# YOUR OBJECTIVE
Give all of the listing again word for word, with images excluded.
[[ DATASET EXCERPTS, beginning ]]
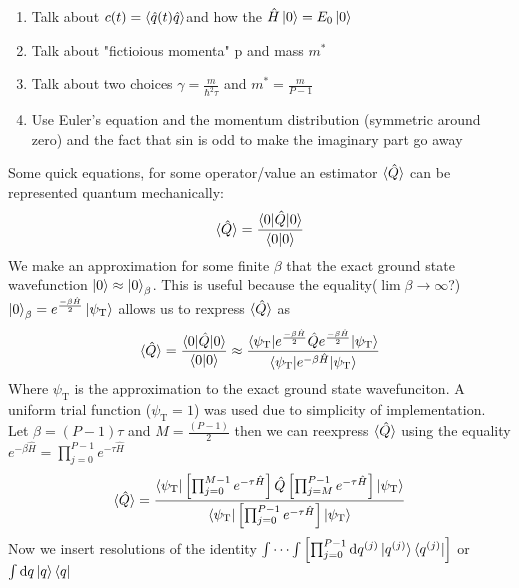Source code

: \documentclass[12pt,letterpaper,oneside,final,titlepage]{article}               %
\numberwithin{equation}{section} %
\newcommand{\psiT}{\psi_{\textrm{T}}}
\newcommand{\eBHf}{e^{\frac{-\beta\hat{H}}{2}}}
\newcommand{\eBH}{e^{-\beta\hat{H}}}
\newcommand{\eTH}{e^{-\tau\hat{H}}}
\begin{document}
\begin{enumerate}
    \item Talk about $c(t) = \braket{\hat{q}(t)\hat{q}} $and how the $\hat{H}\ket{0} = E_{0}\ket{0}$
    \item Talk about "fictioious momenta" p and mass $m^{*}$
    \item Talk about two choices $\gamma = \frac{m}{\hbar^{2}\tau}$ and $m^{*} = \frac{m}{P-1}$
    \item Use Euler's equation and the momentum distribution (symmetric around zero) and the fact that sin is odd to make the imaginary part go away
\end{enumerate}




Some quick equations, for some operator/value an estimator $\braket{\hat{Q}}$ can be represented quantum mechanically:
\begin{equation}
    \braket{\hat{Q}} = \frac{\braket{0|\hat{Q}|0}}{\braket{0|0}}
\end{equation}
We make an approximation for some finite $\beta$ that the exact ground state wavefunction $\ket{0} \approx \ket{0}_{\beta}$.
This is useful because the equality($\lim{\beta \to \infty}$?) $\ket{0}_{\beta} = \eBHf\ket{\psiT}$ allows us to rexpress $\braket{\hat{Q}}$ as
\begin{equation}
	\braket{\hat{Q}} = \frac{\braket{0|\hat{Q}|0}}{\braket{0|0}} \approx \frac{\braket{\psiT|\eBHf\hat{Q}\eBHf|\psiT}} {\braket{\psiT|\eBH|\psiT}} 
\end{equation}
Where $\psiT$ is the approximation to the exact ground state wavefunciton. 
A uniform trial function ($\psiT = 1$) was used due to simplicity of implementation. \\
Let $\beta = (P-1)\tau$ and $M = \frac{(P-1)}{2}$ then we can reexpress $\braket{\hat{Q}}$ using the equality $\eBH = \prod_{j=0}^{P-1} \eTH$
\begin{align}
    \braket{\hat{Q}} = \frac{\braket{\psiT|
                            \left[\prod_{j=0}^{M-1} \eTH\right]
                            \hat{Q}
                            \left[\prod_{j=M}^{P-1} \eTH\right]
                            |\psiT}}
                            {\braket{\psiT|\left[\prod_{j=0}^{P-1} \eTH\right]|\psiT}} 
\end{align}
Now we insert resolutions of the identity
$\int\cdots\int\left[\prod_{j=0}^{P-1}\dif q^{(j)}\ket{q^{(j)}}\bra{q^{(j)}}\right]$ or
$\int \dif q\ket{q}\bra{q}$
\end{document}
[[ DATASET EXCERPTS, end ]]
# SOLVED EXERCISE
Source code

: \documentclass[12pt,letterpaper,oneside,final,titlepage]{article}               %
\numberwithin{equation}{section} %
\newcommand{\psiT}{\psi_{\textrm{T}}}
\newcommand{\eBHf}{e^{\frac{-\beta\hat{H}}{2}}}
\newcommand{\eBH}{e^{-\beta\hat{H}}}
\newcommand{\eTH}{e^{-\tau\hat{H}}}
\begin{document}
\begin{enumerate}
    \item Talk about $c(t) = \braket{\hat{q}(t)\hat{q}} $and how the $\hat{H}\ket{0} = E_{0}\ket{0}$
    \item Talk about "fictioious momenta" p and mass $m^{*}$
    \item Talk about two choices $\gamma = \frac{m}{\hbar^{2}\tau}$ and $m^{*} = \frac{m}{P-1}$
    \item Use Euler's equation and the momentum distribution (symmetric around zero) and the fact that sin is odd to make the imaginary part go away
\end{enumerate}




Some quick equations, for some operator/value an estimator $\braket{\hat{Q}}$ can be represented quantum mechanically:
\begin{equation}
    \braket{\hat{Q}} = \frac{\braket{0|\hat{Q}|0}}{\braket{0|0}}
\end{equation}
We make an approximation for some finite $\beta$ that the exact ground state wavefunction $\ket{0} \approx \ket{0}_{\beta}$.
This is useful because the equality($\lim{\beta \to \infty}$?) $\ket{0}_{\beta} = \eBHf\ket{\psiT}$ allows us to rexpress $\braket{\hat{Q}}$ as
\begin{equation}
	\braket{\hat{Q}} = \frac{\braket{0|\hat{Q}|0}}{\braket{0|0}} \approx \frac{\braket{\psiT|\eBHf\hat{Q}\eBHf|\psiT}} {\braket{\psiT|\eBH|\psiT}} 
\end{equation}
Where $\psiT$ is the approximation to the exact ground state wavefunciton. 
A uniform trial function ($\psiT = 1$) was used due to simplicity of implementation. \\
Let $\beta = (P-1)\tau$ and $M = \frac{(P-1)}{2}$ then we can reexpress $\braket{\hat{Q}}$ using the equality $\eBH = \prod_{j=0}^{P-1} \eTH$
\begin{align}
    \braket{\hat{Q}} = \frac{\braket{\psiT|
                            \left[\prod_{j=0}^{M-1} \eTH\right]
                            \hat{Q}
                            \left[\prod_{j=M}^{P-1} \eTH\right]
                            |\psiT}}
                            {\braket{\psiT|\left[\prod_{j=0}^{P-1} \eTH\right]|\psiT}} 
\end{align}
Now we insert resolutions of the identity
$\int\cdots\int\left[\prod_{j=0}^{P-1}\dif q^{(j)}\ket{q^{(j)}}\bra{q^{(j)}}\right]$ or
$\int \dif q\ket{q}\bra{q}$
\end{document}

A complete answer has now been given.